(Stored data entries)
◇ ◇ ◇ ◇
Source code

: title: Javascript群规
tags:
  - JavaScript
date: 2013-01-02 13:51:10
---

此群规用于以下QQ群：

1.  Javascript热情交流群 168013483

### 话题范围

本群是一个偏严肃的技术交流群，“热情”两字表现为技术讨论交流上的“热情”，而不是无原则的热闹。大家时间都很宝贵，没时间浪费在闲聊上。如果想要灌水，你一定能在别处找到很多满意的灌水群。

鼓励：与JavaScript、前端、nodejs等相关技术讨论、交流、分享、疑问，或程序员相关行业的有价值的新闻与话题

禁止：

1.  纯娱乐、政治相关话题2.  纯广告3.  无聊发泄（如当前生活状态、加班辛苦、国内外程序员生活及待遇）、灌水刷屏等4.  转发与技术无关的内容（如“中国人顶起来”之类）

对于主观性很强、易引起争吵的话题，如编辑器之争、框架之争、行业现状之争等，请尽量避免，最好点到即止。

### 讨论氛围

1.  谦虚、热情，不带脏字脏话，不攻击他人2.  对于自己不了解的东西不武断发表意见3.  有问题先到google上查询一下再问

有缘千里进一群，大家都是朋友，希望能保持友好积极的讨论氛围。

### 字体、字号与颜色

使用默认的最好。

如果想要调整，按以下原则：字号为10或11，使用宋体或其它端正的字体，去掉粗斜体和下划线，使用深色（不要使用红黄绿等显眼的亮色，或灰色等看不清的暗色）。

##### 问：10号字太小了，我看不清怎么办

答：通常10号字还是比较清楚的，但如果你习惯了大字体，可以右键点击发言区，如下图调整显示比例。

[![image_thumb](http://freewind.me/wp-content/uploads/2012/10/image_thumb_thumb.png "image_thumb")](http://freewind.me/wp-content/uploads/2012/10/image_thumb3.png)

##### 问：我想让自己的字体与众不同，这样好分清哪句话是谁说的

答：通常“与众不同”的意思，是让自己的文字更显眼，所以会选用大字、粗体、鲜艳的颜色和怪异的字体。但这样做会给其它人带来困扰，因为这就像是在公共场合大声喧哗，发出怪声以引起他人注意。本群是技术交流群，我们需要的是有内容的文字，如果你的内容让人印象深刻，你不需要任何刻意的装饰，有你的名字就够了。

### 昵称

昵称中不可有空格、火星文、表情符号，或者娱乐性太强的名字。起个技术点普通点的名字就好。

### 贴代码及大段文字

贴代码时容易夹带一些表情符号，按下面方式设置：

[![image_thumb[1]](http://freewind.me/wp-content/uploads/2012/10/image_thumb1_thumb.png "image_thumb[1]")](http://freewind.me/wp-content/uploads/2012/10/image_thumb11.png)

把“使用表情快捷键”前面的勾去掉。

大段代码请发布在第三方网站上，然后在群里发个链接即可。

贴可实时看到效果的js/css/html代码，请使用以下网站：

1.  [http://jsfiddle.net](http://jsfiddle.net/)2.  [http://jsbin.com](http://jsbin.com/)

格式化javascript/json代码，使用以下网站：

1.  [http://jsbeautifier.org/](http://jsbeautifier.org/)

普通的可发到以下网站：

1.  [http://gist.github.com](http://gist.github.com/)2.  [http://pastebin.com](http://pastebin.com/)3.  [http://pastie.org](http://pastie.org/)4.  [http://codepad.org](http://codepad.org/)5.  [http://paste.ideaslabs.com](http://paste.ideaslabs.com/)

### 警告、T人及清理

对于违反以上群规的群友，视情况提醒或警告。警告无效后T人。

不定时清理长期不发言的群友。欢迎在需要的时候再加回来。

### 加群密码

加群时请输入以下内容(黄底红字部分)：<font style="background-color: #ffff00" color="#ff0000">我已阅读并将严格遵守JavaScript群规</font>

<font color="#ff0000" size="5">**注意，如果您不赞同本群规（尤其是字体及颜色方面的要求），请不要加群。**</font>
◇ ◇ ◇ ◇
● What is needed: Find the string "uploads" in the data. Report each line it appears in.

● Written answer:
[![image_thumb](http://freewind.me/wp-content/uploads/2012/10/image_thumb_thumb.png "image_thumb")](http://freewind.me/wp-content/uploads/2012/10/image_thumb3.png)
[![image_thumb[1]](http://freewind.me/wp-content/uploads/2012/10/image_thumb1_thumb.png "image_thumb[1]")](http://freewind.me/wp-content/uploads/2012/10/image_thumb11.png)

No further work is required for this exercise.